* RECORD SET *

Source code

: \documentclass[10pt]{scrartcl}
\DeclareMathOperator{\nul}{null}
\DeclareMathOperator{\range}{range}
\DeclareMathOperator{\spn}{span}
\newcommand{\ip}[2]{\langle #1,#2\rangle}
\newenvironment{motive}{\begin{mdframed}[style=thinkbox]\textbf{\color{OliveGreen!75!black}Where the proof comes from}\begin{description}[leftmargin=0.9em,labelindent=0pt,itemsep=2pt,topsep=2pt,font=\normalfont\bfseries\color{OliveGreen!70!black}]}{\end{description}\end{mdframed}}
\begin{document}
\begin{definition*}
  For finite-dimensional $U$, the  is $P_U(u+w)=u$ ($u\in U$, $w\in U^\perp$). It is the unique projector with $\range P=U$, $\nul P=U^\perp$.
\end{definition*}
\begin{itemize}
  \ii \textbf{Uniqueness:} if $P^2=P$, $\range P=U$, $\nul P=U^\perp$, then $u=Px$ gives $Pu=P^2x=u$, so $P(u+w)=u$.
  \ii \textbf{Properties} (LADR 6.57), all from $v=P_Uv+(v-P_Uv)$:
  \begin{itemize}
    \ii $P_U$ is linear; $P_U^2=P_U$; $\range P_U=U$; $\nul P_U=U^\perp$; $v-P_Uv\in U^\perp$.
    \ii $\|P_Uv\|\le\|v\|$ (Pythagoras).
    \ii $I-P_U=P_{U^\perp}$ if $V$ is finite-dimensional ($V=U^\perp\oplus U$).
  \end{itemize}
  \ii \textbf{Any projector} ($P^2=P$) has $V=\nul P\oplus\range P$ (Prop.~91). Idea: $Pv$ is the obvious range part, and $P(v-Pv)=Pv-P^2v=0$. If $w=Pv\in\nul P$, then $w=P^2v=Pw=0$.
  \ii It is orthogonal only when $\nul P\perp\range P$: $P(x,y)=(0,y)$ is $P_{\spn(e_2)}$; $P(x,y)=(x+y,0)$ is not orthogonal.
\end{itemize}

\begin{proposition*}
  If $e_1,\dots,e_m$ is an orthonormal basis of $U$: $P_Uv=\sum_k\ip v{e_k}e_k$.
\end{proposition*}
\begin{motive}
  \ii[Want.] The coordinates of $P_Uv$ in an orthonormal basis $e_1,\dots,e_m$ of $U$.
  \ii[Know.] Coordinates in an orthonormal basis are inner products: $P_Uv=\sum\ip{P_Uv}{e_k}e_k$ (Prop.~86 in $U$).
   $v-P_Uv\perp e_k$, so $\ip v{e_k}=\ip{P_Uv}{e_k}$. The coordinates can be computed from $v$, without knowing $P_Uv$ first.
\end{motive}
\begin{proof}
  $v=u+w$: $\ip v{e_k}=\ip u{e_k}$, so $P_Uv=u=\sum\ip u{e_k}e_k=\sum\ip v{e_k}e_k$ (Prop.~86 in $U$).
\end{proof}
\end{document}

* PROBLEM *
Exactly as given, repeat each line above.

* OUTPUT FOR THIS TASK *
Source code

: \documentclass[10pt]{scrartcl}
\DeclareMathOperator{\nul}{null}
\DeclareMathOperator{\range}{range}
\DeclareMathOperator{\spn}{span}
\newcommand{\ip}[2]{\langle #1,#2\rangle}
\newenvironment{motive}{\begin{mdframed}[style=thinkbox]\textbf{\color{OliveGreen!75!black}Where the proof comes from}\begin{description}[leftmargin=0.9em,labelindent=0pt,itemsep=2pt,topsep=2pt,font=\normalfont\bfseries\color{OliveGreen!70!black}]}{\end{description}\end{mdframed}}
\begin{document}
\begin{definition*}
  For finite-dimensional $U$, the  is $P_U(u+w)=u$ ($u\in U$, $w\in U^\perp$). It is the unique projector with $\range P=U$, $\nul P=U^\perp$.
\end{definition*}
\begin{itemize}
  \ii \textbf{Uniqueness:} if $P^2=P$, $\range P=U$, $\nul P=U^\perp$, then $u=Px$ gives $Pu=P^2x=u$, so $P(u+w)=u$.
  \ii \textbf{Properties} (LADR 6.57), all from $v=P_Uv+(v-P_Uv)$:
  \begin{itemize}
    \ii $P_U$ is linear; $P_U^2=P_U$; $\range P_U=U$; $\nul P_U=U^\perp$; $v-P_Uv\in U^\perp$.
    \ii $\|P_Uv\|\le\|v\|$ (Pythagoras).
    \ii $I-P_U=P_{U^\perp}$ if $V$ is finite-dimensional ($V=U^\perp\oplus U$).
  \end{itemize}
  \ii \textbf{Any projector} ($P^2=P$) has $V=\nul P\oplus\range P$ (Prop.~91). Idea: $Pv$ is the obvious range part, and $P(v-Pv)=Pv-P^2v=0$. If $w=Pv\in\nul P$, then $w=P^2v=Pw=0$.
  \ii It is orthogonal only when $\nul P\perp\range P$: $P(x,y)=(0,y)$ is $P_{\spn(e_2)}$; $P(x,y)=(x+y,0)$ is not orthogonal.
\end{itemize}

\begin{proposition*}
  If $e_1,\dots,e_m$ is an orthonormal basis of $U$: $P_Uv=\sum_k\ip v{e_k}e_k$.
\end{proposition*}
\begin{motive}
  \ii[Want.] The coordinates of $P_Uv$ in an orthonormal basis $e_1,\dots,e_m$ of $U$.
  \ii[Know.] Coordinates in an orthonormal basis are inner products: $P_Uv=\sum\ip{P_Uv}{e_k}e_k$ (Prop.~86 in $U$).
   $v-P_Uv\perp e_k$, so $\ip v{e_k}=\ip{P_Uv}{e_k}$. The coordinates can be computed from $v$, without knowing $P_Uv$ first.
\end{motive}
\begin{proof}
  $v=u+w$: $\ip v{e_k}=\ip u{e_k}$, so $P_Uv=u=\sum\ip u{e_k}e_k=\sum\ip v{e_k}e_k$ (Prop.~86 in $U$).
\end{proof}
\end{document}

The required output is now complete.